March 18th, 2013 by Marcus Povey

php Those of you who have done any amount of web application programming should all be familiar with the concept of a Session, but for everyone else, a Session is a way of preserving state between each browser page load in the inherently stateless web environment.

This is required for, among other things, implementing the concept of a logged in user!

In PHP, this is typically implemented by setting a session ID to identify a user’s browser and saving it as a client side cookie. This cookie is then presented to the server alongside every page request, and the server uses this ID to pull the current session information from the server side session store and populate the $_SESSION variable.

This session data must, obviously, be stored somewhere, and typically this is on the server, either in a regular file (default in PHP) or in a database. This is pretty secure, and works well in traditional single web server environments. However, a server side session store presents problems when operating in modern load balanced environments, like Amazon Web Services, where requests for a web page are handled by a pool of servers.

The reason is simple… in a load balanced environment, a request for the first page may be handled by one server, but the second page request may be handled by an entirely different server. Obviously, if the sessions are stored locally on one server, then that information will not be available to other servers in the pool.

There are a number of different solutions to this problem. One typical solution is to store sessions in a location which is available to all machines in the pool, either a shared file store or in a shared database. Another technique commonly used is to make the load balancer “session aware”, and configure it to address all requests from a given client to the same physical machine for the duration of the session, but this may limit how well the load balancer can perform.

What about storing sessions on the client?

Perhaps a better way to handle this problem would be to store session data on the client browser itself? That way it could send the session data along with any request, and it wouldn’t matter which server in the pool handled the request.

Obviously, this presents some issues, first of which being security. If session data is stored on the client, then it could conceivably be edited by the user. If the session contains a user ID, and this isn’t protected, then this could let a user pretend to be another. Any data stored on the client browser must therefore be protected, typically this is done by the use of strong encryption.

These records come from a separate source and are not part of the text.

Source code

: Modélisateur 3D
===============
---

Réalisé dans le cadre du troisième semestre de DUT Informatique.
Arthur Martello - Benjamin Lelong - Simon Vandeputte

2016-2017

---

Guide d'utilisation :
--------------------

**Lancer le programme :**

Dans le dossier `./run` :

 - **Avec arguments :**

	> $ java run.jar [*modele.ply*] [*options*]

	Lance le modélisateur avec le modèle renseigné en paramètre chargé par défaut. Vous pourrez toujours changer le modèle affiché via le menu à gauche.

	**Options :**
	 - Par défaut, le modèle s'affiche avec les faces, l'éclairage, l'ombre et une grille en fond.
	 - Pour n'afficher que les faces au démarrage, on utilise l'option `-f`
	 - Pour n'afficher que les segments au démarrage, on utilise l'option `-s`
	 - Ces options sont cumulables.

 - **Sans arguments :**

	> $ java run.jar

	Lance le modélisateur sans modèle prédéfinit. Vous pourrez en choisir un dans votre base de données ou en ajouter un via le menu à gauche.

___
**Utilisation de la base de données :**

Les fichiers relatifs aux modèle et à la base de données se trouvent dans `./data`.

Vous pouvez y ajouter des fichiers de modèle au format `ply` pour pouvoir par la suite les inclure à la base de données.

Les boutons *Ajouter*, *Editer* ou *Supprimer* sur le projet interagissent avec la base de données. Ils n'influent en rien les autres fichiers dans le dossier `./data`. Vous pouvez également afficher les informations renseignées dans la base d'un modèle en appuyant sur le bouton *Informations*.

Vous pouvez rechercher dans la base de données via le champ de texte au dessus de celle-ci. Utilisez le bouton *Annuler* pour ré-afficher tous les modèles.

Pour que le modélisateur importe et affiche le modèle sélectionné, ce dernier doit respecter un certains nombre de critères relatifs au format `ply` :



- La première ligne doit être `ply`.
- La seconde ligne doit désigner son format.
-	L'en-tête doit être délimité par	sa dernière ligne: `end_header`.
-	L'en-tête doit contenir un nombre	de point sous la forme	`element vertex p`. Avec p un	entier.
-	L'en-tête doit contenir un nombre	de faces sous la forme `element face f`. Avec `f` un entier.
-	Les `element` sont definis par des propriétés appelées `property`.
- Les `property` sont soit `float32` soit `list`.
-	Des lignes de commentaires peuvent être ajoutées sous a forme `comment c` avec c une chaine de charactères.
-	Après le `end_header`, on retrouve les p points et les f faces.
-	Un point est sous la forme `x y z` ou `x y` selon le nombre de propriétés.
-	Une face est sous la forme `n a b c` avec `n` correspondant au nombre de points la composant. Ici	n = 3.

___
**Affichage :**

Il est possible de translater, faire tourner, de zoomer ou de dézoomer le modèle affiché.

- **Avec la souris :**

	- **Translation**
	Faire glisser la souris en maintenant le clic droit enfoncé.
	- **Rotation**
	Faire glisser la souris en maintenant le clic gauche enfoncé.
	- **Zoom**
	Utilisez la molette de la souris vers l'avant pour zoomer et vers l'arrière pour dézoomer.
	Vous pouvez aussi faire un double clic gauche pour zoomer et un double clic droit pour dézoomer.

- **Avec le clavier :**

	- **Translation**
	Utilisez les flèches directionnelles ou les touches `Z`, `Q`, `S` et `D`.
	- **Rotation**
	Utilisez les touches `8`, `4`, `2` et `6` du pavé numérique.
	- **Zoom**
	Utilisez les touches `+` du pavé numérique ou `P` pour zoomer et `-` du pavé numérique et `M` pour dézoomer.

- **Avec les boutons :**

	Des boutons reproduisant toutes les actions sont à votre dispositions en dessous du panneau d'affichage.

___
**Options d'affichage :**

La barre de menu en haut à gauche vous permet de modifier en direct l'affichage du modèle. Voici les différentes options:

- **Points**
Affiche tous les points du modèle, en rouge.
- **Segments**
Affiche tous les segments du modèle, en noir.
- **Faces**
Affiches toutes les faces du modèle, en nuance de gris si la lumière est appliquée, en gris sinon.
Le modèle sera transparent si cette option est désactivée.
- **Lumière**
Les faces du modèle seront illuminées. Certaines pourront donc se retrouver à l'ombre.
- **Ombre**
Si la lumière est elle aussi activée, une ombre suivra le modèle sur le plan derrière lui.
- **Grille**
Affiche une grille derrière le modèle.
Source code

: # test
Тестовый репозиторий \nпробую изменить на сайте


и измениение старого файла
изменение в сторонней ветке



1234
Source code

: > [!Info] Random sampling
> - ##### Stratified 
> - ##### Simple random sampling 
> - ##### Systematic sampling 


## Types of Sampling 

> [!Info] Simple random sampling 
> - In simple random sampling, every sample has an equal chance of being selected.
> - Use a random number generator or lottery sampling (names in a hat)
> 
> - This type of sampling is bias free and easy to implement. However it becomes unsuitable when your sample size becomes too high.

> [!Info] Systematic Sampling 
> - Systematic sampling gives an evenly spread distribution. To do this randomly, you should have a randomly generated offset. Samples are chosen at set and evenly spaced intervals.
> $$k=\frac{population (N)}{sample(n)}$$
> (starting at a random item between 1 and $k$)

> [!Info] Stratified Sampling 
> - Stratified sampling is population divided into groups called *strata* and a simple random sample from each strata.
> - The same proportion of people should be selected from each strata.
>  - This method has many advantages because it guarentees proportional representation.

So, to begin with we need to replace the default PHP session handler with one of our own, which will handle the encryption and cookie management. The full code can be found on GitHub, via the link below, but the main bits of the code to pay attention to are saving the session:

// Encrypt session
$encrypted_data = base64_encode(mcrypt_encrypt(MCRYPT_BLOWFISH, self::$key, $session_data, MCRYPT_MODE_CBC, self::$iv));

// Save in cookie using cookie defaults
setcookie($session_id, $encrypted_data);

Followed by reading the session back in:

return mcrypt_decrypt(MCRYPT_BLOWFISH, self::$key, base64_decode($_COOKIE[$session_id]), MCRYPT_MODE_CBC, self::$iv );

If things are working correctly, you should see something similar to this:

Cookie Sessions

Limitations

There are some limitations to this technique that you should be aware of before trying to use it.

Firstly, the total size of all cookies varies from browser to browser, but is limited to around 4K. Remember, this is the total size of all cookies, not just the encrypted session, so your application should only store a bare minimum in the session.

Secondly, and this relates somewhat to the previous point, since the session is sent in the HTTP header on every request, you could eat up bandwidth if you start storing lots in the session. Another reason to store the absolute minimum!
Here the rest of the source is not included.